[loc-en-dev] A ISO639 3-letter code which has a 2-letter code

Yoshito Umaoka y.umaoka at gmail.com
Sun Mar 8 19:55:47 PDT 2009


The current JavaDoc for Locale constructors defines the language 
parameter is lowercase two-letter ISO-639 code.  The actual 
implementation convert the language code string to lowercase, but it 
does not check the length nor it's a valid ISO639.1 language code.  So 
you can use any arbitrary string as a language.

For supporting BCP47 language tag, we should update the description and 
explain that valid BCP47 langtag can be used, also in the existing 
constructor.  (This change itself does not introduce any implementation 
changes.. just documentation.)

The Locale constructor maps input language code "he" to "iw" for 
stability reason.  No matter you use "he" or "iw" as language code, 
Locale#getLanguage() returns "iw" for Hebrew language.  This 
implementation is tricky, but it also prevent two canonically equivalent 
Locales are created via APIs.

Now, we need to figure out what to do with ISO639 3-letter language 
codes which have ISO639.1 2-letter codes.  For example, English has 
ISO639.1 code "en" as well as ISO639.2/639.3 code "eng".  BCP47 itself 
prohibit a 3 letter code is used for a language if it has 2-letter version.

I think there are several possible options for this problem.

In Locale constructors -

1. Do nothing.  Locale constructors do not check if an input 3-letter 
language code has a 2-letter version.
2. Map.
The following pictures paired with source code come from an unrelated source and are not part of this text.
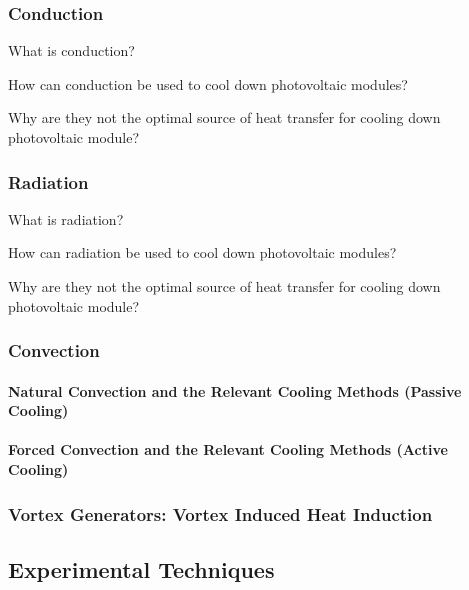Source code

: \subsubsection{Conduction} %
\noindent What is conduction?\par
\noindent How can conduction be used to cool down photovoltaic modules?\par
\noindent Why are they not the optimal source of heat transfer for cooling down photovoltaic module?\par

\subsubsection{Radiation} %
\noindent What is radiation?\par
\noindent How can radiation be used to cool down photovoltaic modules?\par
\noindent Why are they not the optimal source of heat transfer for cooling down photovoltaic module?\par

\subsubsection{Convection} %
\paragraph{Natural Convection and the Relevant Cooling Methods (Passive Cooling)} %
\paragraph{Forced Convection and the Relevant Cooling Methods (Active Cooling)} %
\subsubsection{Vortex Generators: Vortex Induced Heat Induction} %

\pagebreak
\subsection{Experimental Techniques}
Locale constructors map 3-letter language code if there is 
2-letter version available.

In Builder#setLanguage

1. Do nothing.  Builder only checks if the given language code is 
well-formed (2*8ALPHA)
2. Map.  Builder maps 3-letter language code if there is 2-letter 
version available.
3. Invalidate.  Builder check if the input 3-letter language code has a 
2-letter version and throws an exception if exists.

In Locale#toLanguageTag

1. Do nothing.  toLanguageTag() only checks if the given language code 
is well-formed (2*8ALPHA)
2. Map.  toLanguageTag() maps 3-letter language code if there is 
2-letter version available.

I think 3-to-2 mapping in ISO639 is practically frozen.  If this is 
true, we do not have any concerns for the mapping.  I prefer to prevent 
such canonically equivalent Locales are created (that is, do the mapping 
when a Locale is created by constructors and builders).  Builder is a 
new API, so we can do whatever we want.  But without making this change 
in the constructors, it does not make sense.  If we can ignore the 
behavior change, I prefer to do the mapping in the locale constructors - 
more specifically - new Locale("eng").getLanguage() changes from "en" to 
"eng".  (How much do we need to care about backward compatibility?  The 
use of 3-letter code in Locale constructor was illegal.  Even there are 
applications setting 3-letter language code in Locale, I think they have 
no reasons to use 3-letter codes if there are 2-letter correspondings...)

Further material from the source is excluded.